Harassment is a form of workplace discrimination.   The most well-known is sexual harassment, which can consist of unwelcome sexual advances or requests for sexual favors, but also includes conduct of a sexual nature which interferes with an individual’s work performance or creates an intimidating, hostile or offensive working environment.  Sexual harassment is prohibited in discrimination law because it is based on a protected characteristic, namely gender.  Discrimination law also recognizes harassment based on other protected characteristics, such as race, ethnic or national origin, or disability, where the offensive conduct is so severe and pervasive that it too creates a hostile working environment.  And under the law, employers can be liable for the effects of a hostile environment.

On the other hand, hostility and even threatening behavior in the workplace that is based on personal animosity rather than a protected characteristic is not covered by discrimination law.  It can be said that a co-worker who harasses everyone regardless of gender, creed or color is not guilty of discrimination.  However, there is an alternate legal path by which victims of harassment can hold their employers liable for the adverse effects of a severe and pervasive working environment created by an equal-opportunity harasser.

There is a Connecticut statute, Connecticut General Statute §31-49, which requires an employer to provide employees with a reasonably safe workplace, which includes “fit and competent persons as his co-laborers.”   The Connecticut Supreme Court has recognized that Section 31-49 allows an employee to sue for wrongful discharge if he is fired because of violations of the statutory policy of workplace safety that  present a substantial risk of serious physical harm.  A recent case decided in the New Haven superior court held that an employee who was fired after complaining about a potentially violent co-worker had pleaded a viable claim of wrongful discharge.

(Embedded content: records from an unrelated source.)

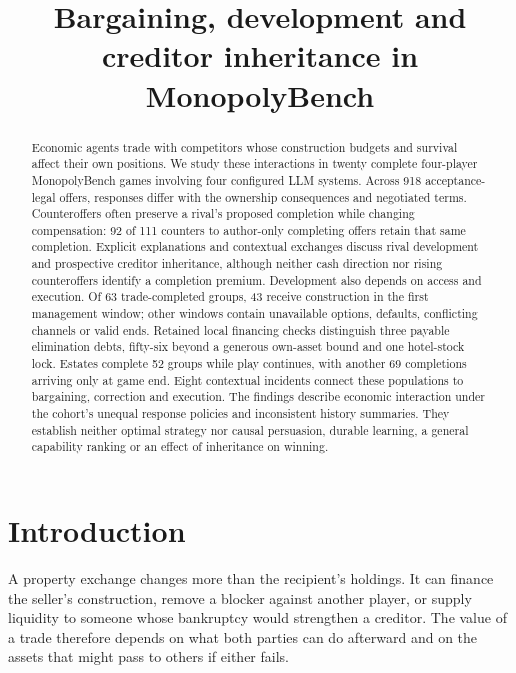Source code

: 
\title{Bargaining, development and creditor inheritance in MonopolyBench}
\maketitle
\begin{abstract}
Economic agents trade with competitors whose construction budgets and survival affect their own positions. We study these interactions in twenty complete four-player MonopolyBench games involving four configured LLM systems. Across 918 acceptance-legal offers, responses differ with the ownership consequences and negotiated terms. Counteroffers often preserve a rival's proposed completion while changing compensation: 92 of 111 counters to author-only completing offers retain that same completion. Explicit explanations and contextual exchanges discuss rival development and prospective creditor inheritance, although neither cash direction nor rising counteroffers identify a completion premium. Development also depends on access and execution. Of 63 trade-completed groups, 43 receive construction in the first management window; other windows contain unavailable options, defaults, conflicting channels or valid ends. Retained local financing checks distinguish three payable elimination debts, fifty-six beyond a generous own-asset bound and one hotel-stock lock. Estates complete 52 groups while play continues, with another 69 completions arriving only at game end. Eight contextual incidents connect these populations to bargaining, correction and execution. The findings describe economic interaction under the cohort's unequal response policies and inconsistent history summaries. They establish neither optimal strategy nor causal persuasion, durable learning, a general capability ranking or an effect of inheritance on winning.
\end{abstract}

\section{Introduction}

A property exchange changes more than the recipient's holdings. It can finance the seller's construction, remove a blocker against another player, or supply liquidity to someone whose bankruptcy would strengthen a creditor. The value of a trade therefore depends on what both parties can do afterward and on the assets that might pass to others if either fails.

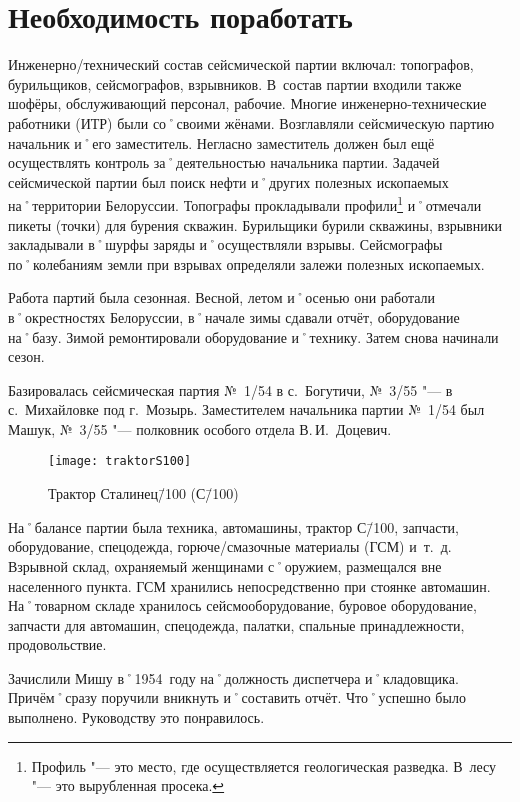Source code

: ﻿\chapter{Необходимость поработать}

Инженерно\-/технический состав сейсмической партии включал: топографов, бурильщиков, сейсмографов, взрывников. В~состав партии входили также шофёры, обслуживающий персонал, рабочие. Многие инженерно-технические работники (ИТР) были со˚своими жёнами. Возглавляли сейсмическую партию начальник и˚его заместитель. Негласно заместитель должен был ещё осуществлять контроль за˚деятельностью начальника партии. Задачей сейсмической партии был поиск нефти и˚других полезных ископаемых на˚территории Белоруссии. Топографы прокладывали профили\footnote{Профиль "--- это место, где осуществляется геологическая разведка. В~лесу "--- это вырубленная просека.}  и˚отмечали пикеты (точки) для бурения скважин. Бурильщики бурили скважины, взрывники закладывали в˚шурфы заряды и˚осуществляли взрывы. Сейсмографы по˚колебаниям земли при взрывах определяли залежи полезных ископаемых.

Работа партий была сезонная. Весной, летом и˚осенью они работали в˚окрестностях Белоруссии, в˚начале зимы сдавали отчёт, оборудование на˚базу. Зимой ремонтировали оборудование и˚технику. Затем снова начинали сезон.

Базировалась сейсмическая партия №~1/54 в с.~Богутичи, №~3/55 "--- в с.~Михайловке под г.~Мозырь. Заместителем начальника партии №~1/54 был Машук, №~3/55 "--- полковник особого отдела В.\,И.~Доцевич.

\begin{wrapfigure}{O}{.4\textwidth}
\centering
\texttt{[image: traktorS100]}
\caption[Трактор Сталинец\=/100 (С\=/100)]{Трактор Сталинец\=/100 (С\=/100)\footnotemark}
\label{fig:traktorS100}
\end{wrapfigure}

На˚балансе партии была техника, автомашины, трактор С\=/100, запчасти, оборудование, спецодежда, горюче\-/смазочные материалы (ГСМ) и~т.~д. Взрывной склад, охраняемый женщинами с˚оружием, размещался вне населенного пункта. ГСМ хранились непосредственно при стоянке автомашин. На˚товарном складе хранилось сейсмооборудование, буровое оборудование, запчасти для автомашин, спецодежда, палатки, спальные принадлежности, продовольствие.

Зачислили Мишу в˚1954~году на˚должность диспетчера и˚кладовщика. Причём˚сразу поручили вникнуть и˚составить отчёт. Что˚успешно было выполнено. Руководству это понравилось.

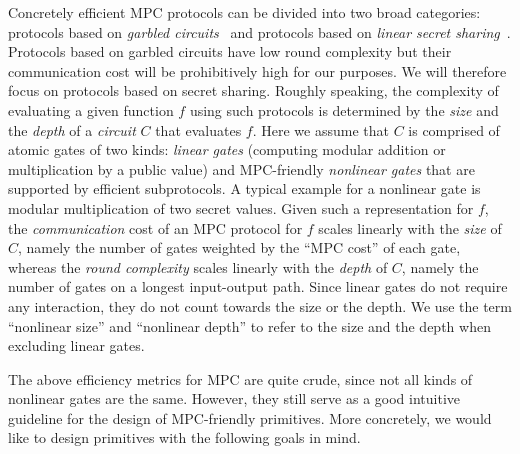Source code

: Concretely efficient MPC protocols can be divided into two broad categories: protocols based on {\em garbled circuits}~\cite{Yao} and protocols based on {\em linear secret sharing}~\cite{GMW,BGW,CCD}. Protocols based on garbled circuits have low round complexity but their communication cost will be prohibitively high for our purposes. We will therefore focus on protocols based on secret sharing. Roughly speaking, the complexity of evaluating  a given function $f$ using such protocols is determined by the {\em size} and the {\em depth} of a {\em circuit} $C$ that evaluates $f$.  Here we assume that $C$ is comprised of atomic gates of two kinds: {\em linear gates} (computing modular addition or multiplication by a public value) and MPC-friendly {\em nonlinear gates}  that are supported by efficient subprotocols. A typical example for a nonlinear gate is modular multiplication of two secret values. Given such a representation for $f$, the {\em communication} cost of an MPC protocol for $f$ scales linearly with the {\em size} of $C$, namely the number of gates weighted by the ``MPC cost'' of each gate, whereas the {\em round complexity} scales linearly with the {\em depth} of $C$, namely the number of gates on a longest input-output path. Since linear gates do not require any interaction, they do not count towards the size or the depth. We use the term ``nonlinear size'' and ``nonlinear depth'' to refer to the size and the depth when excluding linear gates.

  The above efficiency metrics for MPC are quite crude, since not all kinds of nonlinear gates are the same. However, they still serve as a good intuitive guideline for the design of MPC-friendly primitives. More concretely, we would like to design primitives with the following goals in mind.


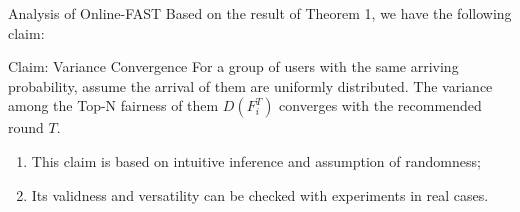 \begin{frame}{Analysis of Online-FAST}
Based on the result of Theorem 1,
we have the following claim:
\begin{block}{Claim: Variance Convergence}
For a group of users with the same arriving probability, assume the arrival of them are uniformly distributed. The variance among the Top-N fairness of them $D\left(F_{i}^{T}\right)$ converges with the recommended round $T$.
\end{block}
\begin{enumerate}
    \item This claim is based on intuitive inference and assumption of randomness;
    \item Its validness and versatility can be checked with experiments in real cases.
\end{enumerate}
\end{frame}


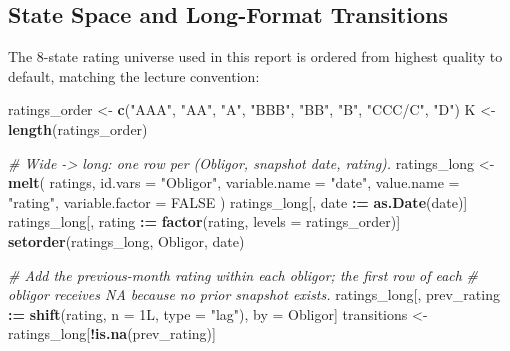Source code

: \documentclass[
  11pt,
]{article}
\newenvironment{Shaded}{\begin{snugshade}}{\end{snugshade}}
\newcommand{\AttributeTok}[1]{\textcolor[rgb]{0.13,0.29,0.53}{#1}}
\newcommand{\CommentTok}[1]{\textcolor[rgb]{0.56,0.35,0.01}{\textit{#1}}}
\newcommand{\ConstantTok}[1]{\textcolor[rgb]{0.56,0.35,0.01}{#1}}
\newcommand{\DataTypeTok}[1]{\textcolor[rgb]{0.13,0.29,0.53}{#1}}
\newcommand{\DecValTok}[1]{\textcolor[rgb]{0.00,0.00,0.81}{#1}}
\newcommand{\FunctionTok}[1]{\textcolor[rgb]{0.13,0.29,0.53}{\textbf{#1}}}
\newcommand{\NormalTok}[1]{#1}
\newcommand{\OtherTok}[1]{\textcolor[rgb]{0.56,0.35,0.01}{#1}}
\newcommand{\SpecialCharTok}[1]{\textcolor[rgb]{0.81,0.36,0.00}{\textbf{#1}}}
\newcommand{\StringTok}[1]{\textcolor[rgb]{0.31,0.60,0.02}{#1}}
\begin{document}
\subsection{State Space and Long-Format
Transitions}\label{state-space-and-long-format-transitions}

The 8-state rating universe used in this report is ordered from highest
quality to default, matching the lecture convention:

\begin{Shaded}
\begin{Highlighting}[]
\NormalTok{ratings\_order }\OtherTok{\textless{}{-}} \FunctionTok{c}\NormalTok{(}\StringTok{"AAA"}\NormalTok{, }\StringTok{"AA"}\NormalTok{, }\StringTok{"A"}\NormalTok{, }\StringTok{"BBB"}\NormalTok{, }\StringTok{"BB"}\NormalTok{, }\StringTok{"B"}\NormalTok{, }\StringTok{"CCC/C"}\NormalTok{, }\StringTok{"D"}\NormalTok{)}
\NormalTok{K }\OtherTok{\textless{}{-}} \FunctionTok{length}\NormalTok{(ratings\_order)}

\CommentTok{\# Wide {-}\textgreater{} long: one row per (Obligor, snapshot date, rating).}
\NormalTok{ratings\_long }\OtherTok{\textless{}{-}} \FunctionTok{melt}\NormalTok{(}
\NormalTok{    ratings,}
    \AttributeTok{id.vars         =} \StringTok{"Obligor"}\NormalTok{,}
    \AttributeTok{variable.name   =} \StringTok{"date"}\NormalTok{,}
    \AttributeTok{value.name      =} \StringTok{"rating"}\NormalTok{,}
    \AttributeTok{variable.factor =} \ConstantTok{FALSE}
\NormalTok{)}
\NormalTok{ratings\_long[, date   }\SpecialCharTok{:=} \FunctionTok{as.Date}\NormalTok{(date)]}
\NormalTok{ratings\_long[, rating }\SpecialCharTok{:=} \FunctionTok{factor}\NormalTok{(rating, }\AttributeTok{levels =}\NormalTok{ ratings\_order)]}
\FunctionTok{setorder}\NormalTok{(ratings\_long, Obligor, date)}

\CommentTok{\# Add the previous{-}month rating within each obligor; the first row of each}
\CommentTok{\# obligor receives NA because no prior snapshot exists.}
\NormalTok{ratings\_long[, prev\_rating }\SpecialCharTok{:=} \FunctionTok{shift}\NormalTok{(rating, }\AttributeTok{n =} \DecValTok{1}\DataTypeTok{L}\NormalTok{, }\AttributeTok{type =} \StringTok{"lag"}\NormalTok{),}
\NormalTok{             by }\OtherTok{=}\NormalTok{ Obligor]}
\NormalTok{transitions }\OtherTok{\textless{}{-}}\NormalTok{ ratings\_long[}\SpecialCharTok{!}\FunctionTok{is.na}\NormalTok{(prev\_rating)]}
\end{Highlighting}
\end{Shaded}
\end{document}
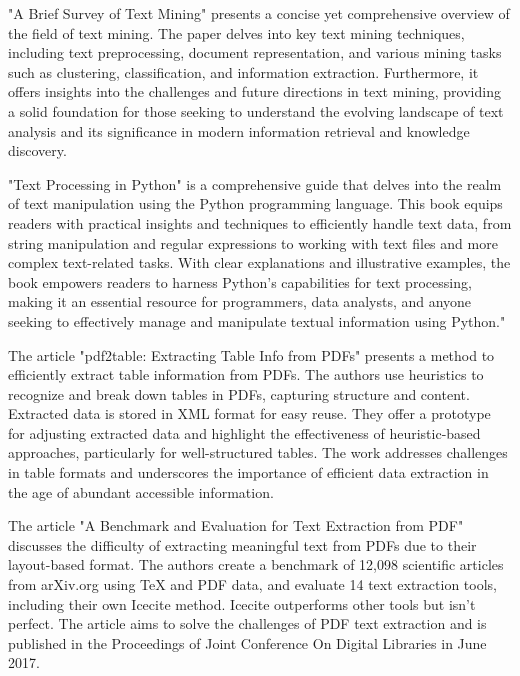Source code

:"A Brief Survey of Text Mining" \cite{Hotho:2005} presents a concise yet comprehensive overview of the field of text mining. The paper delves into key text mining techniques, including text preprocessing, document representation, and various mining tasks such as clustering, classification, and information extraction. Furthermore, it offers insights into the challenges and future directions in text mining, providing a solid foundation for those seeking to understand the evolving landscape of text analysis and its significance in modern information retrieval and knowledge discovery.

"Text Processing in Python" \cite{Mertz:2003} is a comprehensive guide that delves into the realm of text manipulation using the Python programming language. This book equips readers with practical insights and techniques to efficiently handle text data, from string manipulation and regular expressions to working with text files and more complex text-related tasks. With clear explanations and illustrative examples, the book empowers readers to harness Python's capabilities for text processing, making it an essential resource for programmers, data analysts, and anyone seeking to effectively manage and manipulate textual information using Python."

The article "pdf2table: Extracting Table Info from PDFs"  \cite{Yildiz:2005} presents a method to efficiently extract table information from PDFs. The authors use heuristics to recognize and break down tables in PDFs, capturing structure and content. Extracted data is stored in XML format for easy reuse. They offer a prototype for adjusting extracted data and highlight the effectiveness of heuristic-based approaches, particularly for well-structured tables. The work addresses challenges in table formats and underscores the importance of efficient data extraction in the age of abundant accessible information.

The article "A Benchmark and Evaluation for Text Extraction from PDF" \cite{Bast:2017} discusses the difficulty of extracting meaningful text from PDFs due to their layout-based format. The authors create a benchmark of 12,098 scientific articles from arXiv.org using TeX and PDF data, and evaluate 14 text extraction tools, including their own Icecite method. Icecite outperforms other tools but isn't perfect. The article aims to solve the challenges of PDF text extraction and is published in the Proceedings of Joint Conference On Digital Libraries in June 2017.

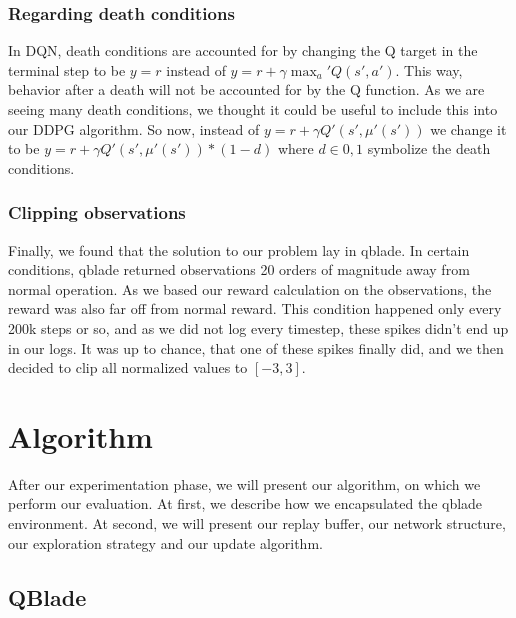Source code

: \documentclass[hyperref,german,beleg]{cgvpub}
\begin{document}
\subsection{Regarding death conditions}

In \ac{DQN}, death conditions are accounted for by changing the Q target in the terminal step to be $y = r$ instead of $y = r + \gamma \max_a' Q(s', a')$. This way, behavior after a death will not be accounted for by the Q function. As we are seeing many death conditions, we thought it could be useful to include this into our DDPG algorithm. So now, instead of $y = r + \gamma Q'(s', \mu'(s'))$ we change it to be $y = r + \gamma Q'(s', \mu'(s')) * (1-d)$ where $d \in {0, 1}$ symbolize the death conditions.

\subsection{Clipping observations}

Finally, we found that the solution to our problem lay in qblade. In certain conditions, qblade returned observations 20 orders of magnitude away from normal operation. As we based our reward calculation on the observations, the reward was also far off from normal reward. This condition happened only every 200k steps or so, and as we did not log every timestep, these spikes didn't end up in our logs. It was up to chance, that one of these spikes finally did, and we then decided to clip all normalized values to $[-3, 3]$.

\chapter{Algorithm}

After our experimentation phase, we will present our algorithm, on which we perform our evaluation. At first, we describe how we encapsulated the qblade environment. At second, we will present our replay buffer, our network structure, our exploration strategy and our update algorithm.

\section{QBlade}

\label{sec:alg_qblade}
\end{document}
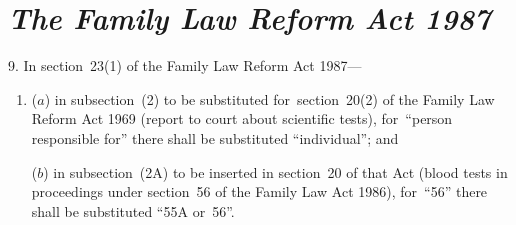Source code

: \documentclass[12pt,a4paper]{article}
\begin{document}
\section*{\itshape The Family Law Reform Act 1987}

9. In section~23(1)  of the Family Law Reform Act 1987—
\begin{enumerate}\item[]
($a$) in subsection~(2)  to be substituted for~section~20(2)  of the Family Law Reform Act 1969 (report to court about scientific tests), for~“person responsible for” there shall be substituted “individual”; and

($b$) in subsection~(2A)  to be inserted in section~20 of that Act (blood tests in proceedings under section~56 of the Family Law Act 1986), for~“56” there shall be substituted “55A or~56”.
\end{enumerate}


%
%
%
%
%
\end{document}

The co-worker in Maggipinto v. Ulbrich Stainless Steels & Specialty Metals, Inc. had threatened to fight the plaintiff – which the court quaintly described as soliciting to exchange fisticuffs with him – shoved him, and grabbed things out of the plaintiff’s hands.  The work involved machinery that could be hazardous in itself.  The co-worker persisted in the threatening conduct, even after promising to stop, and the plaintiff had to work with him every day.  The court found that common sense and human experience dictated that the job could pose a significant threat to the plaintiff’s safety and welfare.

The take-away of course is that employers have both the right and the duty to maintain control  of the workplace, and to protect employees from dangers arising from the conduct of fellow employees.  Human experience also dictates that it is the rare workplace that is completely free from occasional unpleasantness, and courts have often said that the discrimination laws are not a code of civility.  But when hostile behavior is so severe and pervasive that it threatens or intimidates to the point that an employee cannot perform the job, whether based on a protected characteristic or general meanness, the employer may incur liability.